**Task details**
Repeat the records below exactly, from the first line through the line containing "High lateral stiffness", and leave out any pictures.
============
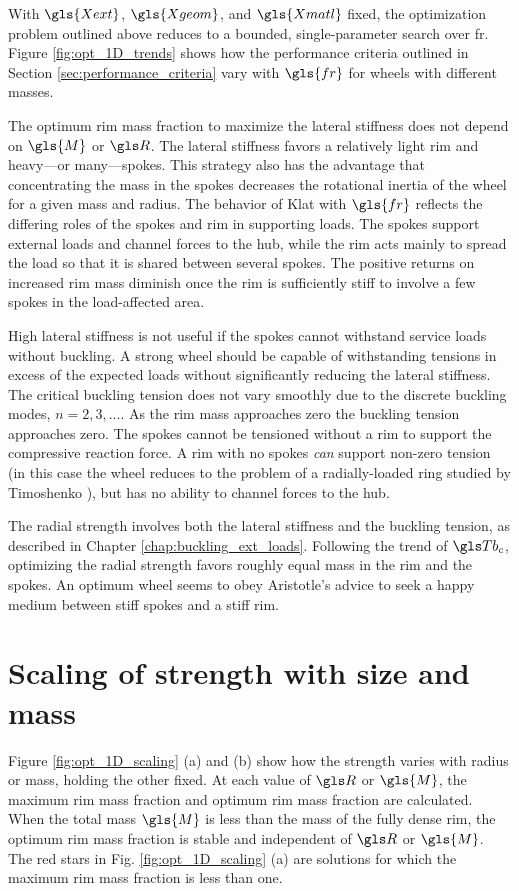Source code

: \documentclass[\rootdir/thesis.tex]{subfiles}
\begin{document}
With $\gls{Xext}$, $\gls{Xgeom}$, and $\gls{Xmatl}$ fixed, the optimization problem outlined above reduces to a bounded, single-parameter search over \gls{fr}. Figure \ref{fig:opt_1D_trends} shows how the performance criteria outlined in Section \ref{sec:performance_criteria} vary with $\gls{fr}$ for wheels with different masses. 

The optimum rim mass fraction to maximize the lateral stiffness does not depend on $\gls{M}$ or $\R$. The lateral stiffness favors a relatively light rim and heavy---or many---spokes. This strategy also has the advantage that concentrating the mass in the spokes decreases the rotational inertia of the wheel for a given mass and radius. The behavior of \gls{Klat} with $\gls{fr}$ reflects the differing roles of the spokes and rim in supporting loads. The spokes support external loads and channel forces to the hub, while the rim acts mainly to spread the load so that it is shared between several spokes. The positive returns on increased rim mass diminish once the rim is sufficiently stiff to involve a few spokes in the load-affected area.

High lateral stiffness is not useful if the spokes cannot withstand service loads without buckling. A strong wheel should be capable of withstanding tensions in excess of the expected loads without significantly reducing the lateral stiffness. The critical buckling tension does not vary smoothly due to the discrete buckling modes, $n=2,3,...$. As the rim mass approaches zero the buckling tension approaches zero. The spokes cannot be tensioned without a rim to support the compressive reaction force. A rim with no spokes \emph{can} support non-zero tension (in this case the wheel reduces to the problem of a radially-loaded ring studied by Timoshenko \cite{Timoshenko1961}), but has no ability to channel forces to the hub.

The radial strength involves both the lateral stiffness and the buckling tension, as described in Chapter \ref{chap:buckling_ext_loads}. Following the trend of $\Tb_c$, optimizing the radial strength favors roughly equal mass in the rim and the spokes. An optimum wheel seems to obey Aristotle's advice to seek a happy medium between stiff spokes and a stiff rim.

\section{Scaling of strength with size and mass}

Figure \ref{fig:opt_1D_scaling} (a) and (b) show how the strength varies with radius or mass, holding the other fixed. At each value of $\R$ or $\gls{M}$, the maximum rim mass fraction and optimum rim mass fraction are calculated. When the total mass $\gls{M}$ is less than the mass of the fully dense rim, the optimum rim mass fraction is stable and independent of $\R$ or $\gls{M}$. The red stars in Fig. \ref{fig:opt_1D_scaling} (a) are solutions for which the maximum rim mass fraction is less than one.
\end{document}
============
**Answer box**
Source code

: \documentclass[\rootdir/thesis.tex]{subfiles}
\begin{document}
With $\gls{Xext}$, $\gls{Xgeom}$, and $\gls{Xmatl}$ fixed, the optimization problem outlined above reduces to a bounded, single-parameter search over \gls{fr}. Figure \ref{fig:opt_1D_trends} shows how the performance criteria outlined in Section \ref{sec:performance_criteria} vary with $\gls{fr}$ for wheels with different masses. 

The optimum rim mass fraction to maximize the lateral stiffness does not depend on $\gls{M}$ or $\R$. The lateral stiffness favors a relatively light rim and heavy---or many---spokes. This strategy also has the advantage that concentrating the mass in the spokes decreases the rotational inertia of the wheel for a given mass and radius. The behavior of \gls{Klat} with $\gls{fr}$ reflects the differing roles of the spokes and rim in supporting loads. The spokes support external loads and channel forces to the hub, while the rim acts mainly to spread the load so that it is shared between several spokes. The positive returns on increased rim mass diminish once the rim is sufficiently stiff to involve a few spokes in the load-affected area.

High lateral stiffness is not useful if the spokes cannot withstand service loads without buckling. A strong wheel should be capable of withstanding tensions in excess of the expected loads without significantly reducing the lateral stiffness. The critical buckling tension does not vary smoothly due to the discrete buckling modes, $n=2,3,...$. As the rim mass approaches zero the buckling tension approaches zero. The spokes cannot be tensioned without a rim to support the compressive reaction force. A rim with no spokes \emph{can} support non-zero tension (in this case the wheel reduces to the problem of a radially-loaded ring studied by Timoshenko \cite{Timoshenko1961}), but has no ability to channel forces to the hub.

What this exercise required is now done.